Even as Obama vowed to use “every element of our national power” to keep Americans safe, word came that a U.S. State Department warning had failed to trigger an effort to revoke the alleged attacker’s visa. Officials in Yemen confirmed that the suspect had been living in that country, where an al-Qaida-affiliated group quickly sought to take responsibility for his actions.
The incident prompted stiffer airport boarding measures and authorities warned holiday travellers to expect extra delays as they return home this week and beyond.
Members of Congress questioned how a man flagged as a possible terrorist managed to board a commercial flight into the United States carrying powerful explosives in a failed attempt to bring down the jetliner. Independent Sen. Joe Lieberman said Monday that the Senate Homeland Security and Governmental Affairs Committee that he chairs would hold hearings in January.
Meanwhile, al-Qaida in the Arabian Peninsula claimed responsibility for the attack as retaliation for a U.S. operation against the group in Yemen. Yemeni forces, helped by U.S. intelligence, carried out two airstrikes against al-Qaida operatives this month in lawless areas of Yemen.
The second attack in Yemen occurred a day before 23-year-old Nigerian Umar Farouk Abdulmutallab attempted to bring down a Northwest Airlines flight as it prepared to land in Detroit.
Iran holds bodies of slain protesters
CAIRO, Egypt — Iranian authorities said Monday that they were holding the bodies of five slain anti-government protesters, including the nephew of the opposition leader, in what appeared to be an attempt to prevent activists from using their funerals for more demonstrations.
Pro-reform Web sites and activists said the government also detained at least eight prominent opposition figures — including a former foreign minister — in an intensified crackdown that could fuel more violence of the kind that engulfed the centre of Tehran on Sunday. The activity pushed the camps beyond any immediate prospect of reconciliation or compromise.
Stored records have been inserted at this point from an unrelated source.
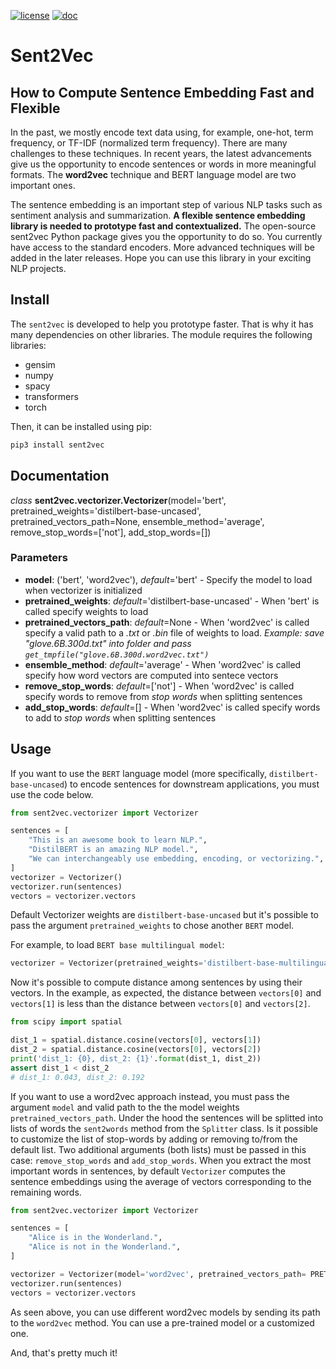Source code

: [![license](https://img.shields.io/badge/license-MIT-success)](https://github.com/pdrm83/Sent2Vec/blob/master/LICENSE.md)
[![doc](https://img.shields.io/badge/docs-Medium-blue)](https://towardsdatascience.com/how-to-compute-sentence-similarity-using-bert-and-word2vec-ab0663a5d64)

# Sent2Vec 
## How to Compute Sentence Embedding Fast and Flexible

In the past, we mostly encode text data using, for example, one-hot, term frequency, or TF-IDF (normalized term 
frequency). There are many challenges to these techniques. In recent years, the latest advancements give us the
opportunity to encode sentences or words in more meaningful formats. The **word2vec** technique and BERT language model
are two important ones.

The sentence embedding is an important step of various NLP tasks such as sentiment analysis and summarization. **A 
flexible sentence embedding library is needed to prototype fast and contextualized.** The open-source sent2vec Python 
package gives you the opportunity to do so. You currently have access to the standard encoders. More advanced 
techniques will be added in the later releases. Hope you can use this library in your exciting NLP projects.

## Install
The `sent2vec` is developed to help you prototype faster. That is why it has many dependencies on other libraries. The 
module requires the following libraries:

* gensim  
* numpy
* spacy  
* transformers  
* torch  

Then, it can be installed using pip:
```python
pip3 install sent2vec
```

## Documentation

*class* **sent2vec.vectorizer.Vectorizer**(model='bert', pretrained_weights='distilbert-base-uncased', pretrained_vectors_path=None, ensemble_method='average', remove_stop_words=['not'], add_stop_words=[])

### **Parameters**

- **model**: ('bert', 'word2vec'), *default*='bert' - Specify the model to load when vectorizer is initialized
- **pretrained_weights**: *default*='distilbert-base-uncased' - When 'bert' is called specify weights to load
- **pretrained_vectors_path**: *default*=None - When 'word2vec' is called specify a valid path to a *.txt* or *.bin* file of weights to load. 
*Example: save "glove.6B.300d.txt" into folder and pass `get_tmpfile("glove.6B.300d.word2vec.txt")`*
- **ensemble_method**: *default*='average' - When 'word2vec' is called specify how word vectors are computed into sentece vectors
- **remove_stop_words**: *default*=['not'] - When 'word2vec' is called specify words to remove from *stop words* when splitting sentences
- **add_stop_words**: *default*=[] - When 'word2vec' is called specify words to add to *stop words* when splitting sentences

## Usage
If you want to use the `BERT` language model (more specifically, `distilbert-base-uncased`) to encode sentences for 
downstream applications, you must use the code below. 
```python
from sent2vec.vectorizer import Vectorizer

sentences = [
    "This is an awesome book to learn NLP.",
    "DistilBERT is an amazing NLP model.",
    "We can interchangeably use embedding, encoding, or vectorizing.",
]
vectorizer = Vectorizer()
vectorizer.run(sentences)
vectors = vectorizer.vectors
```
Default Vectorizer weights are `distilbert-base-uncased` but it's possible to pass the argument `pretrained_weights` to chose another `BERT` model.

For example, to load `BERT base multilingual model`:

```python
vectorizer = Vectorizer(pretrained_weights='distilbert-base-multilingual-cased')
```

Now it's possible to compute distance among sentences by using their vectors. In the example, as expected, the distance between
`vectors[0]` and `vectors[1]` is less than the distance between `vectors[0]` and `vectors[2]`.

```python
from scipy import spatial

dist_1 = spatial.distance.cosine(vectors[0], vectors[1])
dist_2 = spatial.distance.cosine(vectors[0], vectors[2])
print('dist_1: {0}, dist_2: {1}'.format(dist_1, dist_2))
assert dist_1 < dist_2
# dist_1: 0.043, dist_2: 0.192
```

If you want to use a word2vec approach instead, you must pass the argument `model` and valid path to the the model weights `pretrained_vectors_path`. Under the hood the sentences will be splitted into lists of words the `sent2words` method from the `Splitter` class.  Is it possible to customize the list of stop-words by adding or 
removing to/from the default list. Two additional arguments (both lists) must be passed in this case: `remove_stop_words` and `add_stop_words`. 
When you extract the most important words in sentences, by default `Vectorizer` computes the sentence embeddings using the average of vectors corresponding to the remaining words. 

```python
from sent2vec.vectorizer import Vectorizer

sentences = [
    "Alice is in the Wonderland.",
    "Alice is not in the Wonderland.",
]

vectorizer = Vectorizer(model='word2vec', pretrained_vectors_path= PRETRAINED_VECTORS_PATH, remove_stop_words=['not'], add_stop_words=[])
vectorizer.run(sentences)
vectors = vectorizer.vectors
```
As seen above, you can use different word2vec models by sending its path to the `word2vec` method. You can use a 
pre-trained model or a customized one.  

And, that's pretty much it!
Hardliners, including clerical groups and the elite Revolutionary Guard, issued statements urging the country’s judiciary to take action against the opposition for violating Islamic principles and insulting the head of Iran’s religious leadership, Supreme Leader Ayatollah Ali Khamenei.
Gay couple weds in Latin America
BUENOS AIRES, Argentina — Two Argentine men were joined Monday in Latin America’s first same-sex marriage, travelling to the southernmost tip of the Americas to find welcoming spot to wed.
Gay rights activists Jose Maria Di Bello and Alex Freyre were married in Ushauaia, the capital of Argentina’s Tierra del Fuego state, in a ceremony witnessed by officials.
“My knees didn’t stop shaking,” Di Bello said. “We are the first gay couple in Latin America to marry.”
The couple had previously tried to marry in the Argentine capital of Buenos Aires but were thwarted by officials citing conflicting rulings. Argentina’s Constitution is silent on whether marriage must be between a man and a woman, leaving the matter to state and city officials.
Tierra del Fuego Gov. Fabiana Rios said in a statement that gay marriage “is an important advance in human rights and social inclusion and we are very happy that this has happened in our state.”